Nothing will be said to anyone including parents, other family members, care workers or teachers/tutors without your permission. The only reason why we might have to consider passing on confidential information without your permission, would be to protect you or someone else from very serious harm. We would always try to discuss this with you first.
Everyone struggles to cope with their feelings sometimes. It’s important to look after your emotional health as well as your physical health.
- Accept yourself – no-one’s perfect and everyone has something to offer.
- Get involved in new things and meet new people.
- Exercise regularly – find something you enjoy!
- Eat well – don’t forget your fruit and veg!
- Find time to relax e.g. read, listen to music, watch a film.
- Talk about how you feel with someone you trust.
- Most importantly, ask for help when you need it – don’t struggle on your own. Come and see a doctor or nurse and we’ll listen to you and support you.
Embarrassing – isn’t it – but you will have questions you want answers to. Remember you don’t actually have to be having sex to ask for advice – and everything is kept confidential.
What sexual health services do we provide?
- Testing for Chlamydia and other sexually transmitted infections
- Contraception (pill, implant, injection)
- Emergency contraception (morning after pill)
- Free condoms
- Pregnancy testing
- Abortion referrals
The legal age to consent to have sex is 16 whether you are straight, gay or bisexual. The law is there to protect you from abuse and exploitation, and keep you safe. Whatever your age, you shouldn’t have sex until you feel ready. You still have the right to confidential advice on sexual health even if you are under 16.
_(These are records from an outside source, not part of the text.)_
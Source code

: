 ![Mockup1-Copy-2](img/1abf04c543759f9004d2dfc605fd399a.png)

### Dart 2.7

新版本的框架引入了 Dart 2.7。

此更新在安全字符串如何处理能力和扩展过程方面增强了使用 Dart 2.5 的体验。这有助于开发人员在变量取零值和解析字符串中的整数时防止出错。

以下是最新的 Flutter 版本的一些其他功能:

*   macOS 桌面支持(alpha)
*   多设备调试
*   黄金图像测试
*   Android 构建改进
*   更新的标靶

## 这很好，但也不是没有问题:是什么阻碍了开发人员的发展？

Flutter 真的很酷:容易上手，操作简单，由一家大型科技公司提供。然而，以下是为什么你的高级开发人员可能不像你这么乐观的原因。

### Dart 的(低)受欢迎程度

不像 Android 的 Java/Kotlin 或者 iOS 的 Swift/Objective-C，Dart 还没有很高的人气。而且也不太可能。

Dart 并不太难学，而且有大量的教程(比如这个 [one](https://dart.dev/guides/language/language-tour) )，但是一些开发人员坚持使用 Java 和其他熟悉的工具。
Remember contraception is free! There are many different forms of contraception – it’s important to get the right kind of contraception for you. Hormonal contraception (e.g. pill, injection, implant) can protect you from unwanted pregnancies but you will still need to use condoms to protect yourself from sexually transmitted infections. You can get free condoms by getting yourself a C-card from somewhere like Streetwise. Sexually transmitted infections are passed on through any kind of unprotected sexual activity. There are lots of different types of STI. Symptoms can include :
• burning when you pee,
• bleeding between periods,
• rashes etc.
Know your own bits and know what’s normal for you. If you notice any changes get checked out.
Are you worried about your own drug taking? Do you know someone who is abusing or misusing drugs? If you’re concerned about drugs, it’s good to know the facts about how they can affect you physically and mentally. Drug users don’t start using drugs to become addicted on purpose. But with many drugs containing substances that are addictive, people who use them casually in their spare time can then become regular users. Reasons why people start using drugs can include:
• to escape problems they may be having in other parts of their life
• peer pressure and fitting in with another group of people
• being curious about the effects of drugs
Becoming dependent on drugs can affect your family and friends. It can also have a serious impact on your own physical and mental well-being. Don’t feel under pressure to try drugs if you don’t want to.
Services for me
Here are some services that help young people stay healthy…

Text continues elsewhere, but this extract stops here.